If Paganism today is truly distinct from Christianity today, engaging with public discourse may be a solid means of self-defining and clarifying the multiplicity of Pagan worldviews. By looking up from our texts, walking out of our circles, entering the wider world, and openly joining the flow of modern history expressly as Pagans, we can sharpen our understanding of what makes our own voices unique and necessary.
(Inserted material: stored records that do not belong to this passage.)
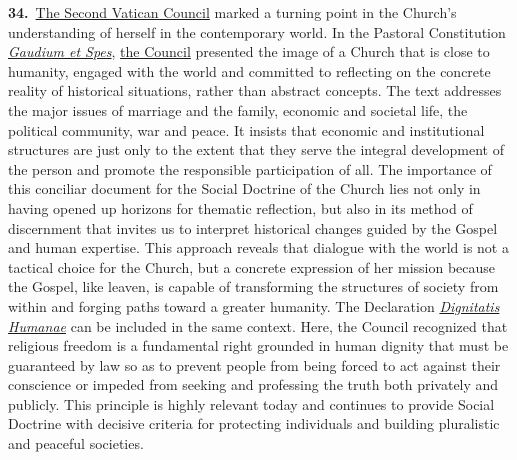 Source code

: \documentclass{article}
\begin{document}
\textbf{34.}\ \href{https://www.vatican.va/archive/hist_councils/ii_vatican_council/index.htm}{The Second Vatican Council} marked a turning point in the Church's understanding of herself in the contemporary world. In the Pastoral Constitution \href{https://www.vatican.va/archive/hist_councils/ii_vatican_council/documents/vat-ii_const_19651207_gaudium-et-spes_en.html}{\emph{Gaudium et Spes}}, \href{https://www.vatican.va/archive/hist_councils/ii_vatican_council/index.htm}{the Council} presented the image of a Church that is close to humanity, engaged with the world and committed to reflecting on the concrete reality of historical situations, rather than abstract concepts. The text addresses the major issues of marriage and the family, economic and societal life, the political community, war and peace. It insists that economic and institutional structures are just only to the extent that they serve the integral development of the person and promote the responsible participation of all.\cite{n29} The importance of this conciliar document for the Social Doctrine of the Church lies not only in having opened up horizons for thematic reflection, but also in its method of discernment that invites us to interpret historical changes guided by the Gospel and human expertise. This approach reveals that dialogue with the world is not a tactical choice for the Church, but a concrete expression of her mission because the Gospel, like leaven, is capable of transforming the structures of society from within and forging paths toward a greater humanity. The Declaration \href{https://www.vatican.va/archive/hist_councils/ii_vatican_council/documents/vat-ii_decl_19651207_dignitatis-humanae_en.html}{\emph{Dignitatis Humanae}} can be included in the same context. Here, the Council recognized that religious freedom is a fundamental right grounded in human dignity that must be guaranteed by law so as to prevent people from being forced to act against their conscience or impeded from seeking and professing the truth both privately and publicly.\cite{n30} This principle is highly relevant today and continues to provide Social Doctrine with decisive criteria for protecting individuals and building pluralistic and peaceful societies.
\end{document}
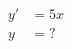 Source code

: \documentclass[preview]{standalone}
\begin{document}
\begin{align*}
y'&=5x \\ y&=?
\end{align*}
\end{document}
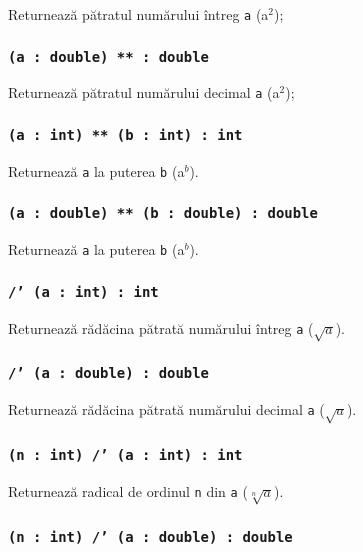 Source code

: Returnează pătratul numărului întreg \texttt{a} (a$^2$);

\subsubsection{\texttt{(a : double) ** : double}}

Returnează pătratul numărului decimal \texttt{a} (a$^2$);

\subsubsection{\texttt{(a : int) ** (b : int) : int}}

Returnează \texttt{a} la puterea \texttt{b} (a$^b$).

\subsubsection{\texttt{(a : double) ** (b : double) : double}}

Returnează \texttt{a} la puterea \texttt{b} (a$^b$).

\subsubsection{\texttt{/' (a : int) : int}}

Returnează rădăcina pătrată numărului întreg \texttt{a} ($\sqrt{a}$).

\subsubsection{\texttt{/' (a : double) : double}}

Returnează rădăcina pătrată numărului decimal \texttt{a} ($\sqrt{a}$).

\subsubsection{\texttt{(n : int) /' (a : int) : int}}

Returnează radical de ordinul \texttt{n} din \texttt{a} ($\sqrt[n]{a}$).

\subsubsection{\texttt{(n : int) /' (a : double) : double}}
“In the context of community”
Rather than simply sniping at the privileging of Christianity in American public life and demanding diversity of representation, we can assert what positive effects the seating of Pagans at the table will have. If our local legislatures and other public spaces begin sessions or events with prayer, what do we have to say that is qualitatively different and special? What elements of our worldview can be expressed in a way that is meaningful and beneficial to the wider communities in which we live? By putting ourselves forward as willing to speak publicly at these sorts of social moments, we put ourselves in situations where we must drill down into our own beliefs and concepts and distill them into coherent and expressible forms.
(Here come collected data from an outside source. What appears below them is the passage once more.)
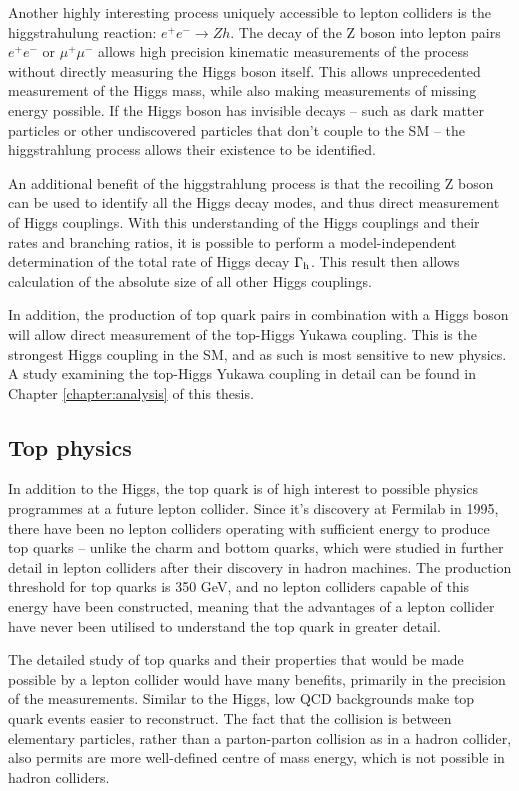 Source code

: Another highly interesting process uniquely accessible to lepton colliders is the higgstrahulung reaction: $e^+ e^- \rightarrow Zh$. The decay of the Z boson into lepton pairs $e^+ e^-$ or $\mu^+ \mu^-$ allows high precision kinematic measurements of the process without directly measuring the Higgs boson itself. This allows unprecedented measurement of the Higgs mass, while also making measurements of missing energy possible. If the Higgs boson has invisible decays -- such as dark matter particles or other undiscovered particles that don't couple to the \acrshort{SM} -- the higgstrahlung process allows their existence to be identified.

An additional benefit of the higgstrahlung process is that the recoiling Z boson can be used to identify all the Higgs decay modes, and thus direct measurement of Higgs couplings. With this understanding of the Higgs couplings and their rates and branching ratios, it is possible to perform a model-independent determination of the total rate of Higgs decay $\Gamma\textsubscript{h}$. This result then allows calculation of the absolute size of all other Higgs couplings.

In addition, the production of top quark pairs in combination with a Higgs boson will allow direct measurement of the top-Higgs Yukawa coupling. This is the strongest Higgs coupling in the \acrshort{SM}, and as such is most sensitive to new physics. A study examining the top-Higgs Yukawa coupling in detail can be found in Chapter \ref{chapter:analysis} of this thesis.

\subsection{Top physics}
In addition to the Higgs, the top quark is of high interest to possible physics programmes at a future lepton collider. Since it's discovery at Fermilab in 1995, there have been no lepton colliders operating with sufficient energy to produce top quarks -- unlike the charm and bottom quarks, which were studied in further detail in lepton colliders after their discovery in hadron machines. The production threshold for top quarks is 350 GeV, and no lepton colliders capable of this energy have been constructed, meaning that the advantages of a lepton collider have never been utilised to understand the top quark in greater detail. 

The detailed study of top quarks and their properties that would be made possible by a lepton collider would have many benefits, primarily in the precision of the measurements. Similar to the Higgs, low \acrshort{QCD} backgrounds make top quark events easier to reconstruct. The fact that the collision is between elementary particles, rather than a parton-parton collision as in a hadron collider, also permits are more well-defined centre of mass energy, which is not possible in hadron colliders.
Instead of only critiquing mainstream journalists from Christian backgrounds who write for corporate secular media but regularly and primarily cover Christianity as the default form of American religiosity, we can publicly lay out what Pagan writers have to offer that would improve the coverage of religious issues in the news. If journalists who come from Catholic families, Catholic high schools, and Catholic universities tend to privilege official voices from hierarchical religious organizations and mostly cover issues important to Catholics (abortion, death penalty, shrinking church attendance, whatever the pope did this week), what would journalists from Pagan backgrounds provide that would clearly improve news coverage?
If our diversity is our strength – diversity not just of practitioner heritage but also of belief, theology, practice, and organizational structure – how would that diversity positively effect what happens in newsroom meetings and what appears in print? By articulating the benefits of including Pagan voices in mainstream media, we clarify what is different and special about our worldviews.
Many of us have had negative experiences in educational settings, whether as students or teachers. A dean once told me that Ásatrú “has no validity,” a philosophy professor insisted that historical pagans were nothing but “poisoners,” and several noted scholars in medieval studies have stated that anyone studying Norse mythology is either a promoter of “whiteness” or an actual Nazi. If modern Paganism, historical paganism, and even the study of the written myths can be unashamedly slandered in educational settings, it seems obvious that Pagan representation is needed and that we can offer perspectives that are not only missing but willfully excluded.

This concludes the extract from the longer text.